What is needed:
Lines from the line with "Also includes exports" to the line with "## layerLocalStorage" in the entries below, and only those, must be output exactly, with both ends included.

--------

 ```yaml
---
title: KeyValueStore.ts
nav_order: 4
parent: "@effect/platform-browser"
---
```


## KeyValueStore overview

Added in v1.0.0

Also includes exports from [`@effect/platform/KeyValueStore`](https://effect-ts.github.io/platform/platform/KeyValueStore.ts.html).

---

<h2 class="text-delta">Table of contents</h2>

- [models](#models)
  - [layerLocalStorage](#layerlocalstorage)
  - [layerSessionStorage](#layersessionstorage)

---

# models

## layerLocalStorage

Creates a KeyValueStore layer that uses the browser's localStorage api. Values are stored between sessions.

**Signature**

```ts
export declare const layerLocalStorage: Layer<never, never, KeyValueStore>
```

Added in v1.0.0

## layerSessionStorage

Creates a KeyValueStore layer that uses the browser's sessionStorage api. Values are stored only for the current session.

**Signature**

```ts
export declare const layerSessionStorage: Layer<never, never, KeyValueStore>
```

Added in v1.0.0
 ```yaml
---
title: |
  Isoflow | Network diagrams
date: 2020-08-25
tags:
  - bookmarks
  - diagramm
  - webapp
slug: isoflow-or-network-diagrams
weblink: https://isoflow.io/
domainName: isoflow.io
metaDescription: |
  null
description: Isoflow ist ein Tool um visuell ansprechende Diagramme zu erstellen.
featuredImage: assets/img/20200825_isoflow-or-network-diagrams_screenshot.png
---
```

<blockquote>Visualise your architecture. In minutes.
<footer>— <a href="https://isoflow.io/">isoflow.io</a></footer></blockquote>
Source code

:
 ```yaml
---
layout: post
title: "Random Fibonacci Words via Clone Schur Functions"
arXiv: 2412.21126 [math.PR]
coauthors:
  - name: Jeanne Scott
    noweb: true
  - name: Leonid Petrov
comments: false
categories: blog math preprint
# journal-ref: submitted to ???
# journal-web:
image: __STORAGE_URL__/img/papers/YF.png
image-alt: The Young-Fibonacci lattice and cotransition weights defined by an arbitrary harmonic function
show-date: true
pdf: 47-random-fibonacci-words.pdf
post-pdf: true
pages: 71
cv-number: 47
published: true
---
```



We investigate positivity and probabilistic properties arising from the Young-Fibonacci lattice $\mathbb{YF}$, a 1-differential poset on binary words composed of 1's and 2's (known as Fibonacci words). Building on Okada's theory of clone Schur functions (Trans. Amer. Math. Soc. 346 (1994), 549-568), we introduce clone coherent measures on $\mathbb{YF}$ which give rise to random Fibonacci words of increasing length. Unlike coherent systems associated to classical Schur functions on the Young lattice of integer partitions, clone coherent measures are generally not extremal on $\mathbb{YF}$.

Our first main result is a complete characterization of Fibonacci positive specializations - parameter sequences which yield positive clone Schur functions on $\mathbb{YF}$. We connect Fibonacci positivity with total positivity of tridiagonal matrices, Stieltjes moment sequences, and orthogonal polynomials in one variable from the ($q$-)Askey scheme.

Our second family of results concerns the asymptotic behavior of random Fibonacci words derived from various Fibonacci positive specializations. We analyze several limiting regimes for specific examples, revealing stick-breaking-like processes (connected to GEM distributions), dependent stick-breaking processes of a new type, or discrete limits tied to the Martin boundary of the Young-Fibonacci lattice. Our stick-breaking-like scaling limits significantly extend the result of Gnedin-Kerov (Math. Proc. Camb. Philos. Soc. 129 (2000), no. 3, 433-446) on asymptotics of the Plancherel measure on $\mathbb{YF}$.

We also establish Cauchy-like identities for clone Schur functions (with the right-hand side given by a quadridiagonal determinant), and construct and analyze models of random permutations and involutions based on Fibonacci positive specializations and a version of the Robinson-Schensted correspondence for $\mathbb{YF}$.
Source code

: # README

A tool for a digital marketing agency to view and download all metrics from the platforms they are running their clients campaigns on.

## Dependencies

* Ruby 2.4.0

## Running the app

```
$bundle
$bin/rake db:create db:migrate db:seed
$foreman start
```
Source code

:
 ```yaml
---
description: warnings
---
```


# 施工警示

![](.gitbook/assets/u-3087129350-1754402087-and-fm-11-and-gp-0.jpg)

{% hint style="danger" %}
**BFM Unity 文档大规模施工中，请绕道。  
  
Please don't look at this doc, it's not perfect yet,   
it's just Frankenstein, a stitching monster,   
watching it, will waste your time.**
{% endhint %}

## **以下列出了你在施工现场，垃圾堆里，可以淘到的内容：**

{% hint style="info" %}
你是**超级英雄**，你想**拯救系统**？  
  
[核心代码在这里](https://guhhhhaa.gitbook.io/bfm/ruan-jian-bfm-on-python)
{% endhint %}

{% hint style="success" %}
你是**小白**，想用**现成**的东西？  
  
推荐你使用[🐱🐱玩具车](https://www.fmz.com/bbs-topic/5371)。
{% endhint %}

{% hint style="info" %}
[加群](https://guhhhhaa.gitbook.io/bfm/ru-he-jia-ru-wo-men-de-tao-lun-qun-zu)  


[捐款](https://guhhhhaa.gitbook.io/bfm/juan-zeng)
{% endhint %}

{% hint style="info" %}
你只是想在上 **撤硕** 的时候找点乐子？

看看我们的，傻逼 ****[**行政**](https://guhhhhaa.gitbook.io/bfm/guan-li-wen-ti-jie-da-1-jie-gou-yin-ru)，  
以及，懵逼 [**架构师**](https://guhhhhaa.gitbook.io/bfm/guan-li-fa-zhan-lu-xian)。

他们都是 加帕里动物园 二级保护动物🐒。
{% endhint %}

--------

Written response:
Also includes exports from [`@effect/platform/KeyValueStore`](https://effect-ts.github.io/platform/platform/KeyValueStore.ts.html).

---

<h2 class="text-delta">Table of contents</h2>

- [models](#models)
  - [layerLocalStorage](#layerlocalstorage)
  - [layerSessionStorage](#layersessionstorage)

---

# models

## layerLocalStorage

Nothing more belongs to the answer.